Greenplum

Connect to Greenplum for large-scale analytics

Greenplum is a massively parallel processing (MPP) database built on PostgreSQL, designed for large-scale analytics and data warehousing. Scoop connects directly to Greenplum using PostgreSQL compatibility, enabling AI-powered analysis on your data warehouse.

Connection Details

SettingValue
Default Port5432
Connection TypeTCP/IP (PostgreSQL protocol)
SSLRecommended

Prerequisites

Before connecting Scoop to Greenplum:

  1. Greenplum cluster (version 6.x or later recommended)
  2. Read-only user with SELECT permissions
  3. Network access from Scoop's IP addresses

Create a Read-Only User

Connect to your Greenplum master node and run:

-- Create the read-only user
CREATE USER scoop_user WITH PASSWORD 'your_secure_password';

-- Grant connection access
GRANT CONNECT ON DATABASE your_database TO scoop_user;

-- Grant schema usage
GRANT USAGE ON SCHEMA public TO scoop_user;

-- Grant SELECT on all existing tables
GRANT SELECT ON ALL TABLES IN SCHEMA public TO scoop_user;

-- Grant SELECT on future tables (recommended)
ALTER DEFAULT PRIVILEGES IN SCHEMA public GRANT SELECT ON TABLES TO scoop_user;

Replace your_database and the password with your actual values.

Whitelist Scoop IP Addresses

For VMware Greenplum

Configure your network security to allow connections from Scoop's IP addresses to the master node on port 5432.

For Greenplum on Cloud

Follow your cloud provider's instructions for configuring network access (security groups, firewall rules, etc.).

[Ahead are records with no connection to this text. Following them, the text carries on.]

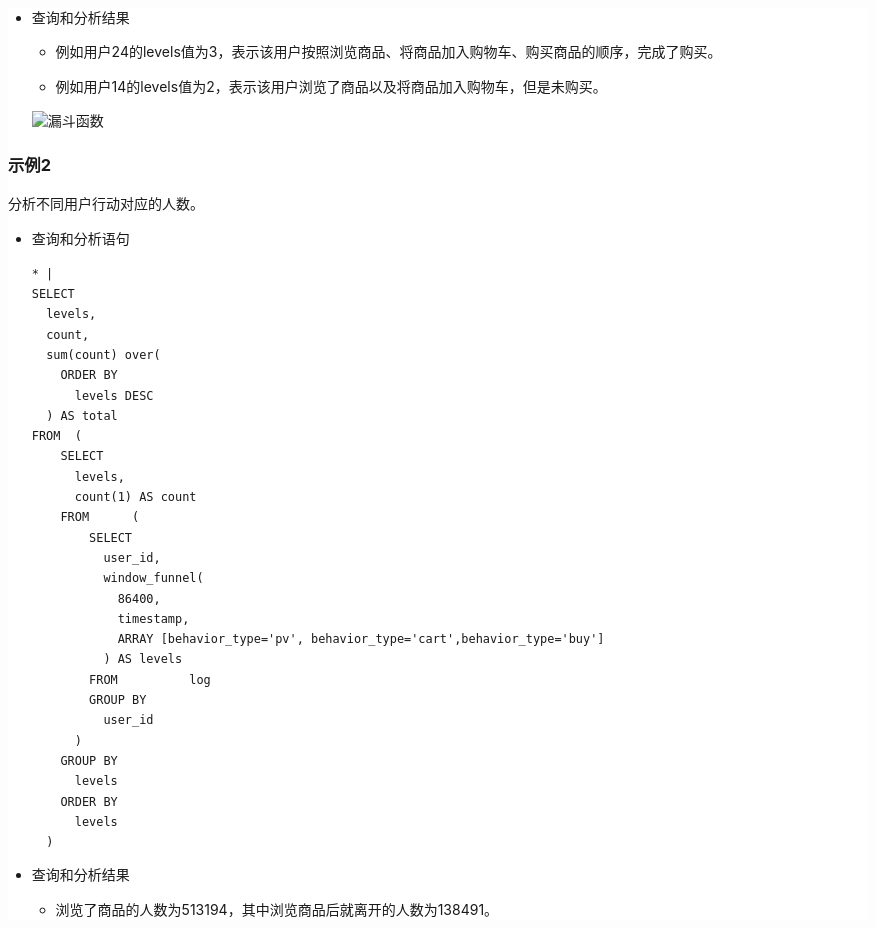   

* 查询和分析结果
  * 例如用户24的levels值为3，表示该用户按照浏览商品、将商品加入购物车、购买商品的顺序，完成了购买。
  
  * 例如用户14的levels值为2，表示该用户浏览了商品以及将商品加入购物车，但是未购买。
  

  ![漏斗函数](https://help-static-aliyun-doc.aliyuncs.com/assets/img/zh-CN/5324784361/p342053.png)






### 示例2

分析不同用户行动对应的人数。

* 查询和分析语句

  ```unknow
  * |
  SELECT
    levels,
    count,
    sum(count) over(
      ORDER BY
        levels DESC
    ) AS total
  FROM  (
      SELECT
        levels,
        count(1) AS count
      FROM      (
          SELECT
            user_id,
            window_funnel(
              86400,
              timestamp,
              ARRAY [behavior_type='pv', behavior_type='cart',behavior_type='buy']
            ) AS levels
          FROM          log
          GROUP BY
            user_id
        )
      GROUP BY
        levels
      ORDER BY
        levels
    )
  ```

  

* 查询和分析结果
  * 浏览了商品的人数为513194，其中浏览商品后就离开的人数为138491。
   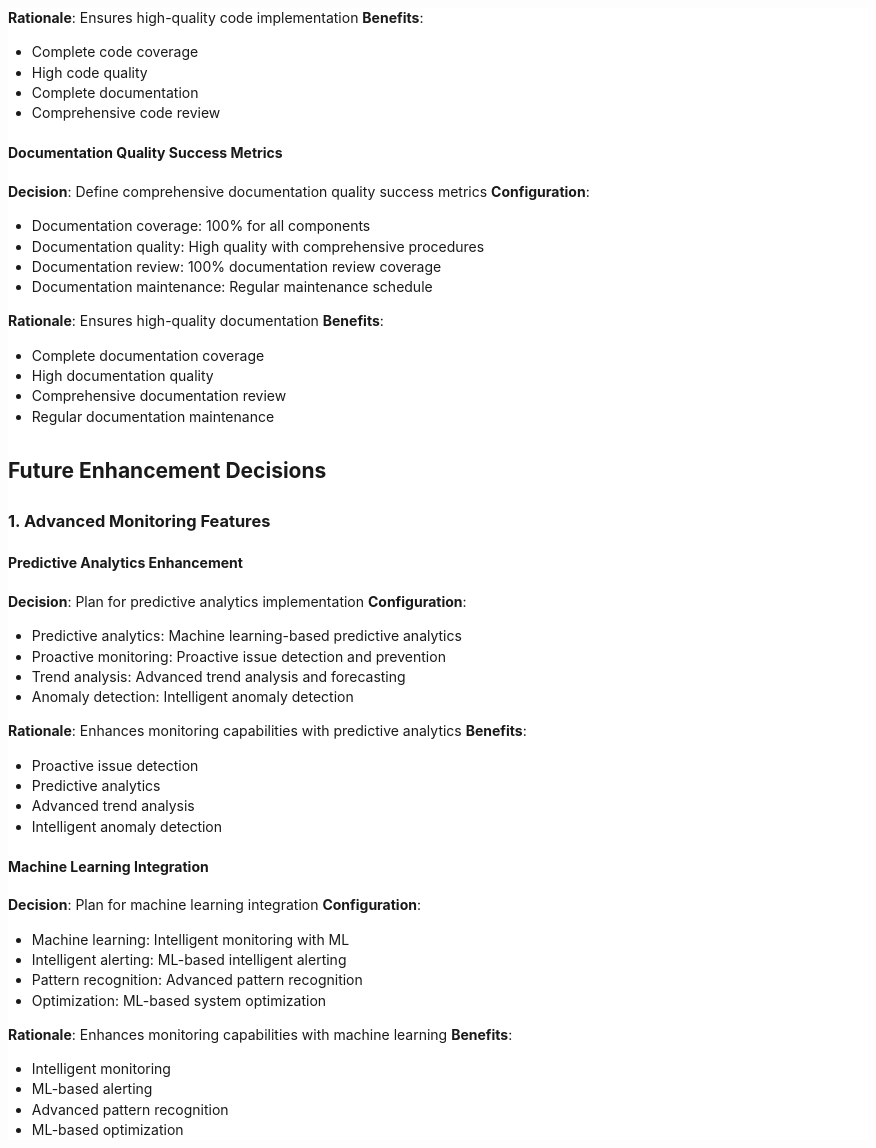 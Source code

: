 **Rationale**: Ensures high-quality code implementation
**Benefits**:
- Complete code coverage
- High code quality
- Complete documentation
- Comprehensive code review

#### Documentation Quality Success Metrics
**Decision**: Define comprehensive documentation quality success metrics
**Configuration**:
- Documentation coverage: 100% for all components
- Documentation quality: High quality with comprehensive procedures
- Documentation review: 100% documentation review coverage
- Documentation maintenance: Regular maintenance schedule

**Rationale**: Ensures high-quality documentation
**Benefits**:
- Complete documentation coverage
- High documentation quality
- Comprehensive documentation review
- Regular documentation maintenance

## Future Enhancement Decisions

### 1. Advanced Monitoring Features

#### Predictive Analytics Enhancement
**Decision**: Plan for predictive analytics implementation
**Configuration**:
- Predictive analytics: Machine learning-based predictive analytics
- Proactive monitoring: Proactive issue detection and prevention
- Trend analysis: Advanced trend analysis and forecasting
- Anomaly detection: Intelligent anomaly detection

**Rationale**: Enhances monitoring capabilities with predictive analytics
**Benefits**:
- Proactive issue detection
- Predictive analytics
- Advanced trend analysis
- Intelligent anomaly detection

#### Machine Learning Integration
**Decision**: Plan for machine learning integration
**Configuration**:
- Machine learning: Intelligent monitoring with ML
- Intelligent alerting: ML-based intelligent alerting
- Pattern recognition: Advanced pattern recognition
- Optimization: ML-based system optimization

**Rationale**: Enhances monitoring capabilities with machine learning
**Benefits**:
- Intelligent monitoring
- ML-based alerting
- Advanced pattern recognition
- ML-based optimization
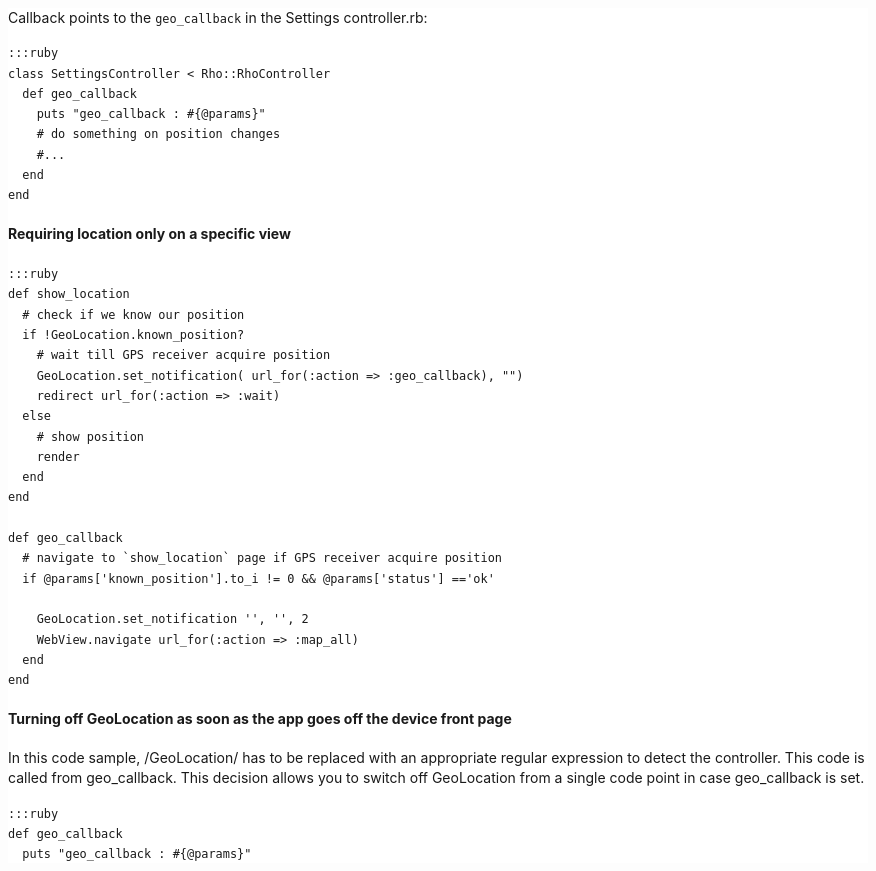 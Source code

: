 Callback points to the `geo_callback` in the Settings controller.rb:
    
	:::ruby
    class SettingsController < Rho::RhoController
      def geo_callback
        puts "geo_callback : #{@params}"
		# do something on position changes
		#...
      end
    end

#### Requiring location only on a specific view

	:::ruby
    def show_location
	  # check if we know our position	
      if !GeoLocation.known_position?
		# wait till GPS receiver acquire position
        GeoLocation.set_notification( url_for(:action => :geo_callback), "")
        redirect url_for(:action => :wait)
      else
		# show position
        render
      end
    end
    
    def geo_callback
      # navigate to `show_location` page if GPS receiver acquire position  
	  if @params['known_position'].to_i != 0 && @params['status'] =='ok'
	  
	  	GeoLocation.set_notification '', '', 2
	  	WebView.navigate url_for(:action => :map_all)
	  end
    end

#### Turning off GeoLocation as soon as the app goes off the device front page

In this code sample, /GeoLocation/ has to be replaced with an appropriate regular expression to detect the controller. This code is called from geo_callback. This decision allows you to switch off GeoLocation from a single code point in case geo_callback is set.

	:::ruby
	def geo_callback
	  puts "geo_callback : #{@params}"
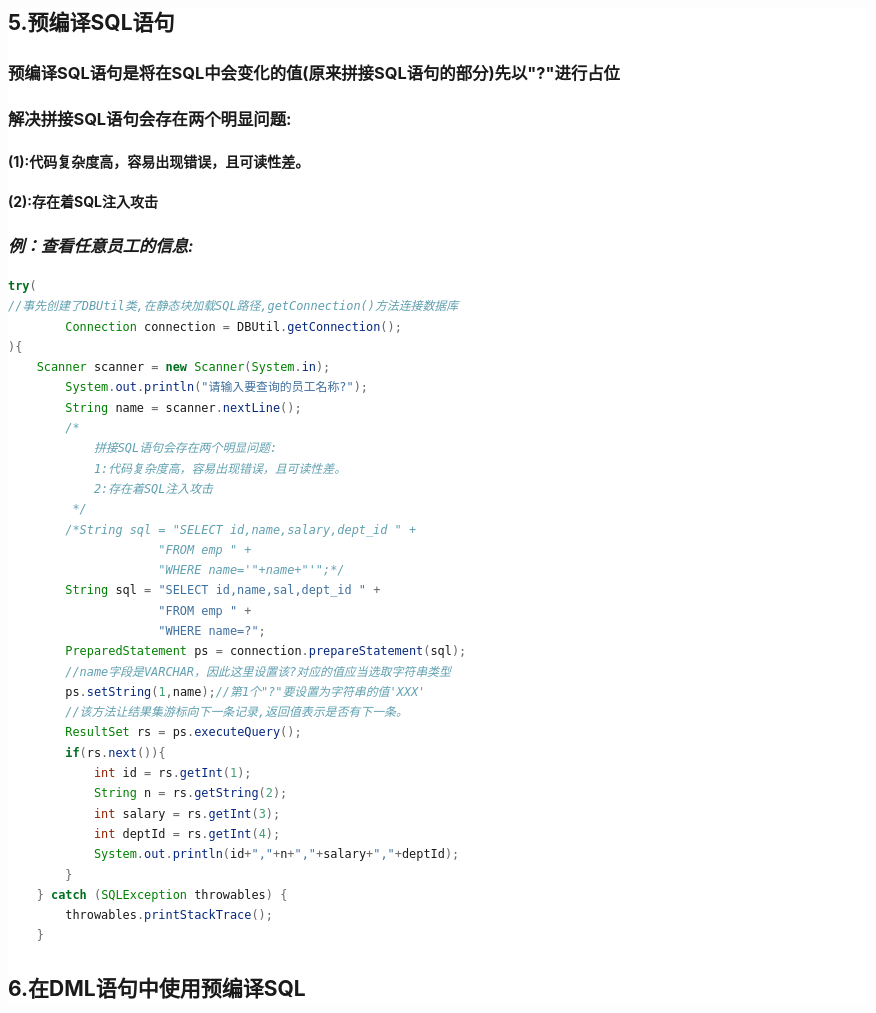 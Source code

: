 ## 5.预编译SQL语句

### 预编译SQL语句是将在SQL中会变化的值(原来拼接SQL语句的部分)先以"?"进行占位

### 解决拼接SQL语句会存在两个明显问题:

#### (1):代码复杂度高，容易出现错误，且可读性差。

#### (2):存在着SQL注入攻击

### *例：查看任意员工的信息:*

```java
try(
//事先创建了DBUtil类,在静态块加载SQL路径,getConnection()方法连接数据库
        Connection connection = DBUtil.getConnection();
){
    Scanner scanner = new Scanner(System.in);
        System.out.println("请输入要查询的员工名称?");
        String name = scanner.nextLine();
        /*
            拼接SQL语句会存在两个明显问题:
            1:代码复杂度高，容易出现错误，且可读性差。
            2:存在着SQL注入攻击
         */
        /*String sql = "SELECT id,name,salary,dept_id " +
                     "FROM emp " +
                     "WHERE name='"+name+"'";*/
        String sql = "SELECT id,name,sal,dept_id " +
                     "FROM emp " +
                     "WHERE name=?";
        PreparedStatement ps = connection.prepareStatement(sql);
        //name字段是VARCHAR，因此这里设置该?对应的值应当选取字符串类型
        ps.setString(1,name);//第1个"?"要设置为字符串的值'XXX'
        //该方法让结果集游标向下一条记录,返回值表示是否有下一条。
        ResultSet rs = ps.executeQuery();
        if(rs.next()){
            int id = rs.getInt(1);
            String n = rs.getString(2);
            int salary = rs.getInt(3);
            int deptId = rs.getInt(4);
            System.out.println(id+","+n+","+salary+","+deptId);
        }
    } catch (SQLException throwables) {
        throwables.printStackTrace();
    }
```

## 6.在DML语句中使用预编译SQL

Also configure pg_hba.conf on the master to allow remote connections:

host    your_database    scoop_user    SCOOP_IP/32    md5

Contact Scoop support for the current list of IP addresses to whitelist.

Connect in Scoop

  1. Navigate to Datasets and click New Dataset
  2. Select Database as your source
  3. Choose Greenplum from the database type dropdown
  4. Enter your connection details:
    • Server Host: Your Greenplum master hostname
    • Port: 5432 (or your custom port)
    • Database: Your database name
    • Username: scoop_user
    • Password: The user's password
  5. Click Test Connection to verify
  6. Enter your SQL query and proceed

Connection URL Format

Greenplum uses the PostgreSQL JDBC driver:

jdbc:postgresql://master-hostname:5432/database_name

With SSL:

jdbc:postgresql://master-hostname:5432/database_name?ssl=true&sslmode=require

Query Optimization

Greenplum performs best when queries leverage its distributed architecture:

  • Use distribution keys wisely to minimize data movement
  • Filter on partitioned columns when possible
  • Avoid cross-segment operations that require data redistribution
-- Good: Query uses distribution key in join
SELECT f.*, d.name
FROM fact_sales f
JOIN dim_customer d ON f.customer_id = d.customer_id
WHERE f.sale_date >= '2024-01-01'

-- Check query plan for performance
EXPLAIN ANALYZE SELECT ...

Best Practices

  • Analyze tables regularly to keep statistics current
  • Use appropriate distribution (hash, random, or replicated)
  • Partition large tables by date or other logical divisions
  • Use columnar storage (append-optimized) for analytical workloads

Troubleshooting

Connection Refused

  • Verify you're connecting to the master node (not segment nodes)
  • Check that Greenplum is running: gpstate -s
  • Ensure pg_hba.conf allows remote connections
  • Verify port 5432 is open in your firewall

Authentication Failed

  • Verify the username and password are correct
  • Check pg_hba.conf authentication method
  • Ensure the user exists: SELECT usename FROM pg_user;

Permission Denied

  • Verify GRANT statements were executed on the correct database
  • Check current permissions: \dp table_name in psql
  • Ensure USAGE is granted on the schema